* _TASK STATEMENT_
In your answer, print every record exactly as it is written.

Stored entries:
____________________
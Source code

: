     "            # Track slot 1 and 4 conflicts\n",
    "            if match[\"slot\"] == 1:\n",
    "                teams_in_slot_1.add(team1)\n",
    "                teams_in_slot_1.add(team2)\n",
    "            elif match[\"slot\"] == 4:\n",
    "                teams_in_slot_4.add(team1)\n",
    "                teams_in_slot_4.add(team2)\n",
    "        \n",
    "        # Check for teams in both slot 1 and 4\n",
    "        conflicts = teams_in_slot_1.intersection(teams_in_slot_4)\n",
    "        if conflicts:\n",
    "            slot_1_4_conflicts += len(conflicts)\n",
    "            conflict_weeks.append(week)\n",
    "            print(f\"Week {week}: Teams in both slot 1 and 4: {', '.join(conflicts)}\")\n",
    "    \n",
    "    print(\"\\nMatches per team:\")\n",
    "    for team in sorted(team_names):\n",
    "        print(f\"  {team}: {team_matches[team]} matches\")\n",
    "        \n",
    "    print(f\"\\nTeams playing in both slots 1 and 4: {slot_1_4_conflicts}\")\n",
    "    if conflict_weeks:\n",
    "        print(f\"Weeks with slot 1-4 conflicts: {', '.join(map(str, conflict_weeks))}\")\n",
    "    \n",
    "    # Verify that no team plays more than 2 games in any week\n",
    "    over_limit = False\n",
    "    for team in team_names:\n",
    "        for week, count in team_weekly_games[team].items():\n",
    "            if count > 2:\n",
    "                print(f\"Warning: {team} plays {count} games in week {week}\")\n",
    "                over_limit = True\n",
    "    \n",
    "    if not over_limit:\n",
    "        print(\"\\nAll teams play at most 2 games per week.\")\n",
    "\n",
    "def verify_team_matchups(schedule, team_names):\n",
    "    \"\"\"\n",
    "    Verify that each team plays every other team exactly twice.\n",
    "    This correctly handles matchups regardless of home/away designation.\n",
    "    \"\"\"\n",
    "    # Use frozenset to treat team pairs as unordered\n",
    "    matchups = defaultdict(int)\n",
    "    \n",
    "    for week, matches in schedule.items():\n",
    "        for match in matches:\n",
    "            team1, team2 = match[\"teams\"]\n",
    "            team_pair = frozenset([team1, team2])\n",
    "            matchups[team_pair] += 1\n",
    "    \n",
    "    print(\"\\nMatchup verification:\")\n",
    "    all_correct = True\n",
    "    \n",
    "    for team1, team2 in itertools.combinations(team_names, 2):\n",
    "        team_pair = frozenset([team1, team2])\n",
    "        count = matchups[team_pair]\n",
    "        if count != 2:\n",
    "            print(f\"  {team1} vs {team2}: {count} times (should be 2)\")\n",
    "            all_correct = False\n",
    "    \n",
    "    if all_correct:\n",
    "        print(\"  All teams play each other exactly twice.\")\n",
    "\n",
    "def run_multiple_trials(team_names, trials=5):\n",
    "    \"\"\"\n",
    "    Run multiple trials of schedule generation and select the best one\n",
____________________
* _REPLY TO THE TASK_
Source code

:     "            # Track slot 1 and 4 conflicts\n",
    "            if match[\"slot\"] == 1:\n",
    "                teams_in_slot_1.add(team1)\n",
    "                teams_in_slot_1.add(team2)\n",
    "            elif match[\"slot\"] == 4:\n",
    "                teams_in_slot_4.add(team1)\n",
    "                teams_in_slot_4.add(team2)\n",
    "        \n",
    "        # Check for teams in both slot 1 and 4\n",
    "        conflicts = teams_in_slot_1.intersection(teams_in_slot_4)\n",
    "        if conflicts:\n",
    "            slot_1_4_conflicts += len(conflicts)\n",
    "            conflict_weeks.append(week)\n",
    "            print(f\"Week {week}: Teams in both slot 1 and 4: {', '.join(conflicts)}\")\n",
    "    \n",
    "    print(\"\\nMatches per team:\")\n",
    "    for team in sorted(team_names):\n",
    "        print(f\"  {team}: {team_matches[team]} matches\")\n",
    "        \n",
    "    print(f\"\\nTeams playing in both slots 1 and 4: {slot_1_4_conflicts}\")\n",
    "    if conflict_weeks:\n",
    "        print(f\"Weeks with slot 1-4 conflicts: {', '.join(map(str, conflict_weeks))}\")\n",
    "    \n",
    "    # Verify that no team plays more than 2 games in any week\n",
    "    over_limit = False\n",
    "    for team in team_names:\n",
    "        for week, count in team_weekly_games[team].items():\n",
    "            if count > 2:\n",
    "                print(f\"Warning: {team} plays {count} games in week {week}\")\n",
    "                over_limit = True\n",
    "    \n",
    "    if not over_limit:\n",
    "        print(\"\\nAll teams play at most 2 games per week.\")\n",
    "\n",
    "def verify_team_matchups(schedule, team_names):\n",
    "    \"\"\"\n",
    "    Verify that each team plays every other team exactly twice.\n",
    "    This correctly handles matchups regardless of home/away designation.\n",
    "    \"\"\"\n",
    "    # Use frozenset to treat team pairs as unordered\n",
    "    matchups = defaultdict(int)\n",
    "    \n",
    "    for week, matches in schedule.items():\n",
    "        for match in matches:\n",
    "            team1, team2 = match[\"teams\"]\n",
    "            team_pair = frozenset([team1, team2])\n",
    "            matchups[team_pair] += 1\n",
    "    \n",
    "    print(\"\\nMatchup verification:\")\n",
    "    all_correct = True\n",
    "    \n",
    "    for team1, team2 in itertools.combinations(team_names, 2):\n",
    "        team_pair = frozenset([team1, team2])\n",
    "        count = matchups[team_pair]\n",
    "        if count != 2:\n",
    "            print(f\"  {team1} vs {team2}: {count} times (should be 2)\")\n",
    "            all_correct = False\n",
    "    \n",
    "    if all_correct:\n",
    "        print(\"  All teams play each other exactly twice.\")\n",
    "\n",
    "def run_multiple_trials(team_names, trials=5):\n",
    "    \"\"\"\n",
    "    Run multiple trials of schedule generation and select the best one\n",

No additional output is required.